Fruit growers, especially young fruit growers, always seem to be on the lookout for something new. Whether it’s a new way to grow one of their current crops, or trying an entirely new crop, they are wide open to opportunities.
So for this month’s GenNext Growers feature on alternative crops, I called university researchers across the country to learn of what relatively untried crops might be of interest to the next generation of fruit growers.
Because California produces about half the nation’s fruit, I felt obligated to call someone with the University of California, even though I didn’t expect to learn anything I hadn’t already heard a million times. What could be new in a state in which more than 380 crops are already grown? Well, how about one of the oldest crops around: tea?
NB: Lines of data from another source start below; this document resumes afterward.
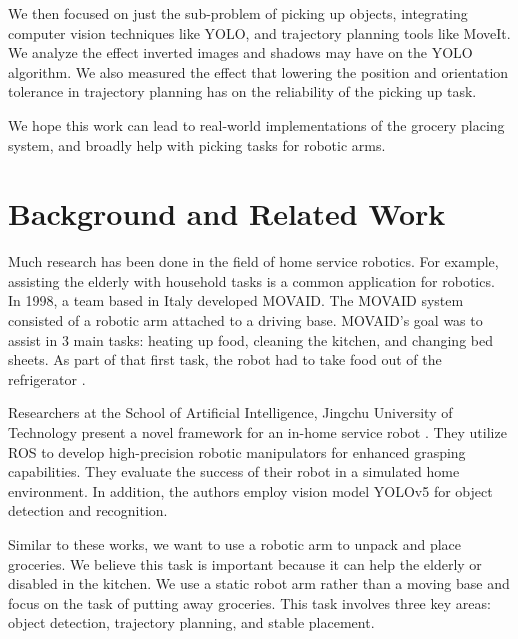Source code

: \documentclass{article}
\begin{document}
We then focused on just the sub-problem of picking up objects, integrating computer vision techniques like YOLO, and trajectory planning tools like MoveIt. We analyze the effect inverted images and shadows may have on the YOLO algorithm. We also measured the effect that lowering the position and orientation tolerance in trajectory planning has on the reliability of the picking up task.

We hope this work can lead to real-world implementations of the grocery placing system, and broadly help with picking tasks for robotic arms.


\section{Background and Related Work}





Much research has been done in the field of home service robotics. For example, assisting the elderly with household tasks is a common application for robotics. In 1998, a team based in Italy developed MOVAID. The MOVAID system consisted of a robotic arm attached to a driving base. MOVAID's goal was to assist in 3 main tasks: heating up food, cleaning the kitchen, and changing bed sheets. As part of that first task, the robot had to take food out of the refrigerator \cite{doi:10.3233/TAD-1999-10202}. 

Researchers at the School of Artificial Intelligence, Jingchu University of Technology present a novel framework for an in-home service robot \cite{11179321}. They utilize ROS to develop high-precision robotic manipulators
for enhanced grasping capabilities. They evaluate the success of their robot in a simulated home environment. In addition, the authors employ vision model YOLOv5 for object detection and recognition.

Similar to these works, we want to use a robotic arm to unpack and place groceries. We believe this task is important because it can help the elderly or disabled in the kitchen. We use a static robot arm rather than a moving base and focus on the task of putting away groceries. This task involves three key areas: object detection, trajectory planning, and stable placement.
\end{document}
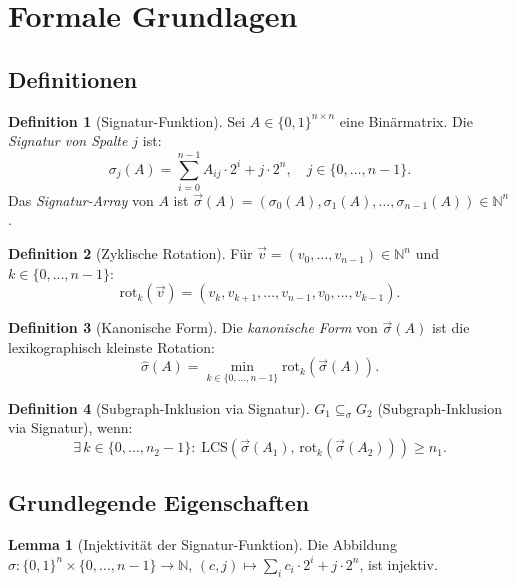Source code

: ﻿\documentclass[a4paper,12pt]{article}
\theoremstyle{definition}
\newtheorem{definition}{Definition}
\newtheorem{lemma}{Lemma}
\begin{document}
\section{Formale Grundlagen}

\subsection{Definitionen}

\begin{definition}[Signatur-Funktion]
\label{def:sigma}
Sei $A \in \{0,1\}^{n \times n}$ eine Bin\"armatrix.
Die \emph{Signatur von Spalte $j$} ist:
\[
\sigma_j(A) = \sum_{i=0}^{n-1} A_{ij} \cdot 2^i + j \cdot 2^n,
\quad j \in \{0, \ldots, n-1\}.
\]
Das \emph{Signatur-Array} von $A$ ist
$\vec{\sigma}(A) = (\sigma_0(A), \sigma_1(A), \ldots, \sigma_{n-1}(A))
\in \mathbb{N}^n$.
\end{definition}

\begin{definition}[Zyklische Rotation]
F\"ur $\vec{v} = (v_0, \ldots, v_{n-1}) \in \mathbb{N}^n$ und $k \in \{0,\ldots,n-1\}$:
\[
\mathrm{rot}_k(\vec{v}) = (v_k, v_{k+1}, \ldots, v_{n-1}, v_0, \ldots, v_{k-1}).
\]
\end{definition}

\begin{definition}[Kanonische Form]
Die \emph{kanonische Form} von $\vec{\sigma}(A)$ ist die lexikographisch
kleinste Rotation:
\[
\hat{\sigma}(A) = \min_{k \in \{0,\ldots,n-1\}} \mathrm{rot}_k(\vec{\sigma}(A)).
\]
\end{definition}

\begin{definition}[Subgraph-Inklusion via Signatur]
$G_1 \subseteq_\sigma G_2$ (Subgraph-Inklusion via Signatur), wenn:
\[
\exists\, k \in \{0,\ldots,n_2-1\}:\;
\mathrm{LCS}\!\left(\vec{\sigma}(A_1),\,
\mathrm{rot}_k(\vec{\sigma}(A_2))\right) \geq n_1.
\]
\end{definition}

\subsection{Grundlegende Eigenschaften}

\begin{lemma}[Injektivit\"at der Signatur-Funktion]
\label{lem:inj}
Die Abbildung $\sigma: \{0,1\}^n \times \{0,\ldots,n-1\} \to \mathbb{N}$,
$(c, j) \mapsto \sum_i c_i \cdot 2^i + j \cdot 2^n$, ist injektiv.
\end{lemma}
\end{document}

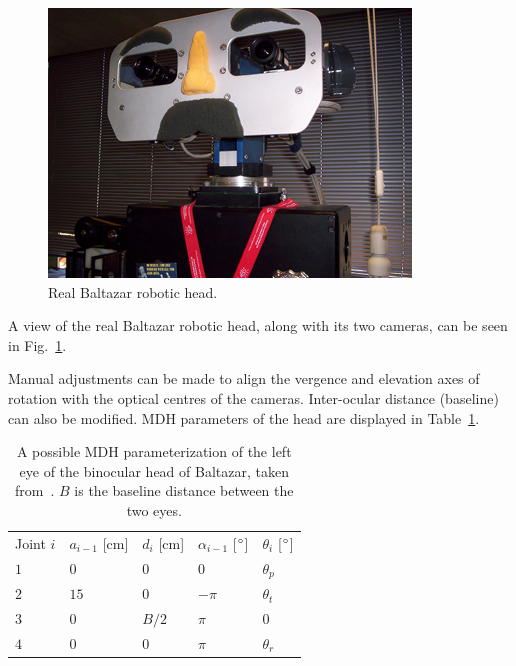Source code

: \begin{figure}
\centering
\includegraphics{figures/balta_head_real}
\caption[Real Baltazar robotic head]{Real Baltazar robotic head.}
\label{img:balta_head_real}
\end{figure}

A view of the real Baltazar robotic head, along with its two cameras, can be seen in Fig.~\ref{img:balta_head_real}.

Manual adjustments can be made to align the vergence and elevation axes of rotation with the optical centres of the cameras. Inter-ocular distance (baseline) can also be modified. \ac{MDH} parameters of the head are displayed in Table~\ref{tab:balta_head_mdh}.

\begin{table}
\caption[\acs{MDH} parameters of Baltazar binocular head]{A possible \ac{MDH} parameterization of the left eye of the binocular head of Baltazar, taken from~\cite{lopes:2004}. $B$ is the baseline distance between the two eyes.}
\label{tab:balta_head_mdh}
\centering
\medskip
\begin{tabular}{*{5}{l}} %
\toprule
Joint $i$ & $a_{i-1}$ [cm] & $d_i$ [cm]& $\alpha_{i-1}$ [$^\circ$] & $\theta_i$ [$^\circ$] \\
\otoprule
$1$ & $0$ & $0$ & $0$ & $\theta_p$ \\
\midrule
$2$ & $15$ & $0$ & $-\pi$ & $\theta_t$ \\
\midrule
$3$ & $0$ & $B/2$ & $\pi$ & $0$ \\
\midrule
$4$ & $0$ & $0$ & $\pi$ & $\theta_r$ \\
\bottomrule
\end{tabular}
\end{table}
Before you scoff at the notion of producing such a crop in near-desertlike conditions, when it has been traditionally grown in areas that have monsoons — think India — you should listen to Jeff Dahlberg. He’s the director of the prestigious University of California (UC) Kearney Agricultural Research & Extension Center, which is located in the heart of the San Joaquin Valley.
Dahlberg has one word for the nonbelievers: blueberries. About 20 years ago, a farm advisor with the UC Small Farm Program, Manuel Jimenez, suggested the valley could produce blueberries.
“Everyone laughed at him,” Dahlberg says.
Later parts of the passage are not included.